Check each line below for the word "Issues" and give the number of lines that have it, nothing more.

_ _ _

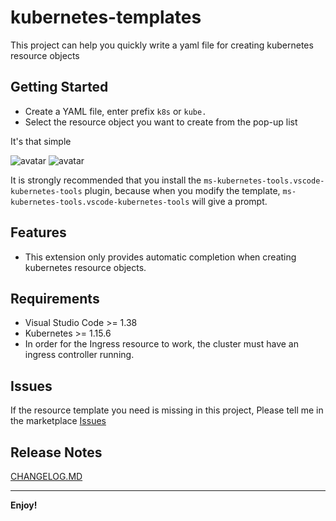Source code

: # kubernetes-templates


This project can help you quickly write a yaml file for creating kubernetes resource objects


## Getting Started
- Create a YAML file, enter prefix `k8s` or `kube.`
- Select the resource object you want to create from the pop-up list

It's that simple

![avatar](https://raw.githubusercontent.com/lunuan/vscode-kubernetes-templates/master/static/demo.png)
![avatar](https://raw.githubusercontent.com/lunuan/vscode-kubernetes-templates/master/static/demo2.png)

It is strongly recommended that you install the `ms-kubernetes-tools.vscode-kubernetes-tools` plugin, because when you modify the template, `ms-kubernetes-tools.vscode-kubernetes-tools` will give a prompt.


## Features
- This extension only provides automatic completion when creating kubernetes resource objects.


## Requirements
- Visual Studio Code >= 1.38
- Kubernetes >= 1.15.6
- In order for the Ingress resource to work, the cluster must have an ingress controller running.

## Issues 
If the resource template you need is missing in this project, Please tell me in the marketplace
[Issues](https://marketplace.visualstudio.com/items?itemName=lunuan.kubernetes-templates&ssr=false#qna)

## Release Notes
[CHANGELOG.MD](https://raw.githubusercontent.com/lunuan/vscode-kubernetes-templates/master/CHANGELOG.md)

-----------------------------------------------------------------------------------------------------------

**Enjoy!**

_ _ _

* _Worked solution_
2